As seen in Figures 79, the total time required to run the program decreases the more the number of nodes in the Hadoop cluster for Dataset 1, Dataset 2, and Dataset 3, the more the number of nodes increases, the less the time required to run the program, and the more the size of the dataset increases, the more the time consumed to run the algorithm decreases, thus indicating that the Hadoop-based cluster with multiple nodes is more suitable for processing large datasets, especially when the number of nodes reaches 10, the algorithm runs much more efficiently.

The experimental platform was built using eight identical computers. The 48-dimensional datasets with sizes of 16G and 32G were constructed. In the constructed datasets, the attributes of the data have a greater impact on the classification. The Hadoop-based K-means algorithm and the Hadoop-based MSSA algorithm were tested in terms of convergence speed and clustering accuracy, and the comparison results of convergence speed and clustering accuracy are given in Tables 2 and 3, respectively.

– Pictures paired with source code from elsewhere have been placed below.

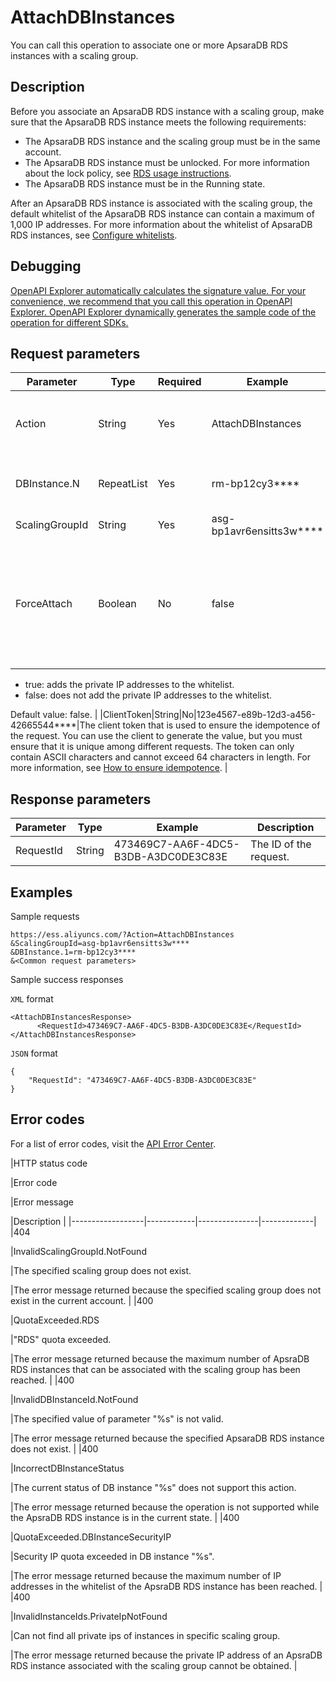 # AttachDBInstances

You can call this operation to associate one or more ApsaraDB RDS instances with a scaling group.

## Description

Before you associate an ApsaraDB RDS instance with a scaling group, make sure that the ApsaraDB RDS instance meets the following requirements:

-   The ApsaraDB RDS instance and the scaling group must be in the same account.
-   The ApsaraDB RDS instance must be unlocked. For more information about the lock policy, see [RDS usage instructions](~~41872~~).
-   The ApsaraDB RDS instance must be in the Running state.

After an ApsaraDB RDS instance is associated with the scaling group, the default whitelist of the ApsaraDB RDS instance can contain a maximum of 1,000 IP addresses. For more information about the whitelist of ApsaraDB RDS instances, see [Configure whitelists](~~43185~~).

## Debugging

[OpenAPI Explorer automatically calculates the signature value. For your convenience, we recommend that you call this operation in OpenAPI Explorer. OpenAPI Explorer dynamically generates the sample code of the operation for different SDKs.](https://api.aliyun.com/#product=Ess&api=AttachDBInstances&type=RPC&version=2014-08-28)

## Request parameters

|Parameter|Type|Required|Example|Description|
|---------|----|--------|-------|-----------|
|Action|String|Yes|AttachDBInstances|The operation that you want to perform. Set the value to AttachDBInstances. |
|DBInstance.N|RepeatList|Yes|rm-bp12cy3\*\*\*\*|The ID of ApsaraDB RDS instance N. Valid values of N: 1 to 5. |
|ScalingGroupId|String|Yes|asg-bp1avr6ensitts3w\*\*\*\*|The ID of the scaling group. |
|ForceAttach|Boolean|No|false|Specifies whether to add the private IP addresses of all ECS instances in the specified scaling group to the whitelist of the ApsaraDB RDS instance. Valid values:

-   true: adds the private IP addresses to the whitelist.
-   false: does not add the private IP addresses to the whitelist.

Default value: false. |
|ClientToken|String|No|123e4567-e89b-12d3-a456-42665544\*\*\*\*|The client token that is used to ensure the idempotence of the request. You can use the client to generate the value, but you must ensure that it is unique among different requests. The token can only contain ASCII characters and cannot exceed 64 characters in length. For more information, see [How to ensure idempotence](~~25965~~). |

## Response parameters

|Parameter|Type|Example|Description|
|---------|----|-------|-----------|
|RequestId|String|473469C7-AA6F-4DC5-B3DB-A3DC0DE3C83E|The ID of the request. |

## Examples

Sample requests

```
https://ess.aliyuncs.com/?Action=AttachDBInstances
&ScalingGroupId=asg-bp1avr6ensitts3w****
&DBInstance.1=rm-bp12cy3****
&<Common request parameters>
```

Sample success responses

`XML` format

```
<AttachDBInstancesResponse>
      <RequestId>473469C7-AA6F-4DC5-B3DB-A3DC0DE3C83E</RequestId>
</AttachDBInstancesResponse>
```

`JSON` format

```
{
    "RequestId": "473469C7-AA6F-4DC5-B3DB-A3DC0DE3C83E"
}
```

## Error codes

For a list of error codes, visit the [API Error Center](https://error-center.alibabacloud.com/status/product/Ess).

|HTTP status code

|Error code

|Error message

|Description |
|------------------|------------|---------------|-------------|
|404

|InvalidScalingGroupId.NotFound

|The specified scaling group does not exist.

|The error message returned because the specified scaling group does not exist in the current account. |
|400

|QuotaExceeded.RDS

|"RDS" quota exceeded.

|The error message returned because the maximum number of ApsraDB RDS instances that can be associated with the scaling group has been reached. |
|400

|InvalidDBInstanceId.NotFound

|The specified value of parameter "%s" is not valid.

|The error message returned because the specified ApsaraDB RDS instance does not exist. |
|400

|IncorrectDBInstanceStatus

|The current status of DB instance "%s" does not support this action.

|The error message returned because the operation is not supported while the ApsraDB RDS instance is in the current state. |
|400

|QuotaExceeded.DBInstanceSecurityIP

|Security IP quota exceeded in DB instance "%s".

|The error message returned because the maximum number of IP addresses in the whitelist of the ApsraDB RDS instance has been reached. |
|400

|InvalidInstanceIds.PrivateIpNotFound

|Can not find all private ips of instances in specific scaling group.

|The error message returned because the private IP address of an ApsraDB RDS instance associated with the scaling group cannot be obtained. |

As seen in Tables 2 and 3, the average number of iterations of the Hadoop-based MSSA algorithm is the smallest and the accuracy of the clustering results is higher when operating on 16G and 32G datasets, respectively, indicating that the Hadoop-based MSSA algorithm is better than the Hadoop-based K-means algorithm and more suitable for processing data with large datasets, which is due to the fact that in the H-MSSA algorithm, the influence of attribute weights is considered.

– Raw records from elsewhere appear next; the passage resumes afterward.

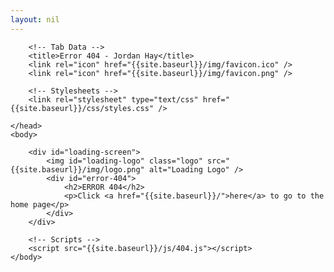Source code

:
 ```yaml
---
layout: nil
---
```


<!DOCTYPE html>
<html lang="en">
    <head>
        <!-- Meta Data -->
        <meta charset="UTF-8" />
        <meta name="description" content="Error 404! Page not found!" />
        <meta name="author" content="Jordan Hay" />
        <meta name="viewport" content="width=device-width, initial-scale=1.0" />
        <!-- Stop indexing -->
        <meta name="robots" content="noindex" />

        <!-- Tab Data -->
        <title>Error 404 - Jordan Hay</title>
        <link rel="icon" href="{{site.baseurl}}/img/favicon.ico" />
        <link rel="icon" href="{{site.baseurl}}/img/favicon.png" />

        <!-- Stylesheets -->
        <link rel="stylesheet" type="text/css" href="{{site.baseurl}}/css/styles.css" />

    </head>
    <body>

        <div id="loading-screen">
            <img id="loading-logo" class="logo" src="{{site.baseurl}}/img/logo.png" alt="Loading Logo" />
            <div id="error-404">
                <h2>ERROR 404</h2>
                <p>Click <a href="{{site.baseurl}}/">here</a> to go to the home page</p>
            </div>
        </div>

        <!-- Scripts -->
        <script src="{{site.baseurl}}/js/404.js"></script>
    </body>
</html>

In this study, we propose an improved genetic clustering algorithm and implement the improved genetic clustering algorithm based on the Hadoop platform to address the problem of low efficiency of clustering massive data by single machine serial. Experiments show that the improved algorithm outperforms the classical clustering algorithm and has a large improvement in clustering accuracy and clustering efficiency, which is suitable for processing large-scale datasets.

5. Conclusion

In the English classroom, to eliminate the differences among students, it is necessary for teachers to match the English language learning patterns, so as to achieve the individual development of each student, truly reflect the diversity of classroom forms, complete the effective penetration of core literacy, and thus improve the overall quality of students. In the English classroom, teachers should be aware of the importance of matching English language learning modes, and can continuously penetrate core literacy education to achieve the expected teaching effect and improve students’ comprehensive quality; in this process, teachers need to change the teaching status quo, give full play to the main role of students, and combine a variety of teaching methods to reflect diverse classroom modes, so as to complete the teaching of quality education. In this process, teachers need to change the teaching status quo, give full play to the students’ main role, and combine a variety of teaching methods to reflect a variety of classroom models, so as to achieve the goal of quality education, so that students can develop in all aspects.

By analyzing the big data feature extraction method based on the large-scale English language learning pattern matching data and the Hadoop platform as the technology, we not only can effectively complete the clustering processing analysis of English language learning pattern matching data and provide the basis for user feature data extraction, but also design the data processing method with good scalability, which can effectively analyze and extract the user feature data. The designed data processing method not only can effectively complete the analysis of English language learning pattern matching data and provide a basis for user feature data extraction, but also has good scalability to effectively analyze and extract user feature data, so as to obtain key feature data of users in the big data environment. In the future, we plan to develop a big data framework using recurrent neural networks with clustering algorithms in English language learning pattern matching.

Data Availability

The data used to support the findings of the study are available from the corresponding author upon request.

Conflicts of Interest

The author declares that there are no conflicts of interest.